Task statement
Whenever a line in the data contains "rotationVectorSensor", show that line.
##### Material to process
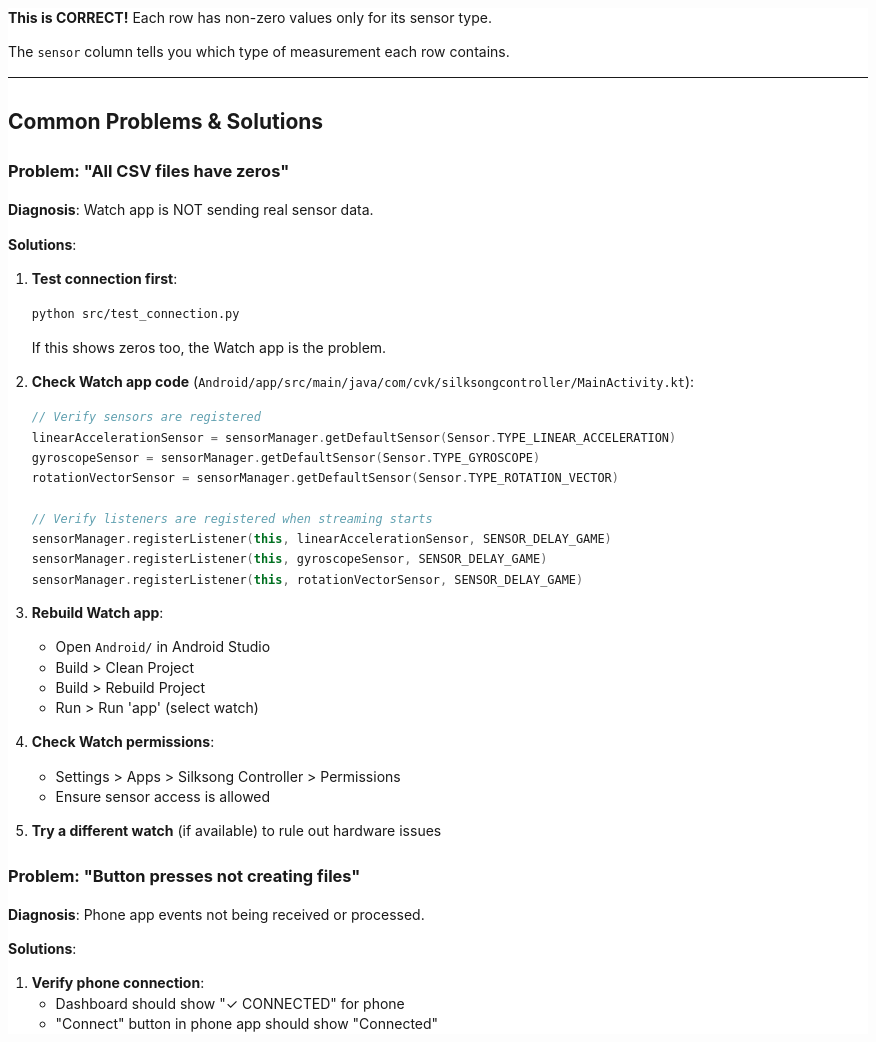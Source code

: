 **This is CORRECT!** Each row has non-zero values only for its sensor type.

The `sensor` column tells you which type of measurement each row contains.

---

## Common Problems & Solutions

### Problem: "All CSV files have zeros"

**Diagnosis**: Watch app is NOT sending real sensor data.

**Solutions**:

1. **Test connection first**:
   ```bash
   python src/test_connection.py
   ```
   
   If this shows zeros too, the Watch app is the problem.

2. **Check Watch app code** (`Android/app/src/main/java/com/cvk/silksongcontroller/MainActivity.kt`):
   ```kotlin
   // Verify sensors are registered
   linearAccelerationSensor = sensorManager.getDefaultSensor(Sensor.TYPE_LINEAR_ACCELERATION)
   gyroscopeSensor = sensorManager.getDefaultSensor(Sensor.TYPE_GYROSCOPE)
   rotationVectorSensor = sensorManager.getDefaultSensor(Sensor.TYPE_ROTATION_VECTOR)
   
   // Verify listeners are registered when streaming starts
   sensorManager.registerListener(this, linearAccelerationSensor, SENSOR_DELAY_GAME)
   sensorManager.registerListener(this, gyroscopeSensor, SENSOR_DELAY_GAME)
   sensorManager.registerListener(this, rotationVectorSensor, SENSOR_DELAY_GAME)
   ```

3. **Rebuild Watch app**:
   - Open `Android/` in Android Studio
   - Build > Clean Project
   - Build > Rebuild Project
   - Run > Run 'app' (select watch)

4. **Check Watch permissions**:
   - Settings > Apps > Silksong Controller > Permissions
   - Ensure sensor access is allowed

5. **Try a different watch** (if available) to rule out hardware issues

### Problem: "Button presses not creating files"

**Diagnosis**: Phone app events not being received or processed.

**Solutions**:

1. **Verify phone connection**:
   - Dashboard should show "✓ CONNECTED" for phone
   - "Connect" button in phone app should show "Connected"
##########
##### Material to process
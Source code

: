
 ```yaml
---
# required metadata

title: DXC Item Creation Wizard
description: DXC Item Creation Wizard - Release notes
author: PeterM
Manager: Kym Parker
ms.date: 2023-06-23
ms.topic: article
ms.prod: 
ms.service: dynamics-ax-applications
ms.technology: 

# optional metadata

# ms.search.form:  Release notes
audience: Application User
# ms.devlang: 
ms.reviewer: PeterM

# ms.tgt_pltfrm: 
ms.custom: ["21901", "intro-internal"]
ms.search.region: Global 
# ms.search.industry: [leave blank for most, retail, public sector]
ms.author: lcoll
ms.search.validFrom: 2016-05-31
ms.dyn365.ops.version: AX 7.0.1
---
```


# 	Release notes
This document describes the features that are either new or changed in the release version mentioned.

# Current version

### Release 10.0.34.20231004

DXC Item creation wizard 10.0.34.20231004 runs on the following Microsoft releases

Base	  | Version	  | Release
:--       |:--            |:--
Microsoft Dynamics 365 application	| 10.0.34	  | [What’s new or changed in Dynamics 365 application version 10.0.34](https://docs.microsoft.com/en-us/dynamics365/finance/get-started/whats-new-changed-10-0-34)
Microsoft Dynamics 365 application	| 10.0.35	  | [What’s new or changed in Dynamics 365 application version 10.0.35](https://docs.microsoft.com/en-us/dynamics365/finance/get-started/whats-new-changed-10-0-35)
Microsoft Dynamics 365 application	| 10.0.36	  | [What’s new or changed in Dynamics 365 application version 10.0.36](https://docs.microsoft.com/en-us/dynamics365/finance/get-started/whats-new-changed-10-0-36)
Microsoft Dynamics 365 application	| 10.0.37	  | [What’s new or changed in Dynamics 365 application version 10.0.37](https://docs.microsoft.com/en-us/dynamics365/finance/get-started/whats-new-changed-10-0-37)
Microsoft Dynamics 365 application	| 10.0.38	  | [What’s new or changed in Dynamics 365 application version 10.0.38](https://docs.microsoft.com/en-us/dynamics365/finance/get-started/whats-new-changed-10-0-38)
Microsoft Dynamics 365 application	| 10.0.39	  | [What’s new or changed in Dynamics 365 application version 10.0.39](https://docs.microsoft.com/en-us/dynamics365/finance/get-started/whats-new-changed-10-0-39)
##########
Answer space
   rotationVectorSensor = sensorManager.getDefaultSensor(Sensor.TYPE_ROTATION_VECTOR)
   sensorManager.registerListener(this, rotationVectorSensor, SENSOR_DELAY_GAME)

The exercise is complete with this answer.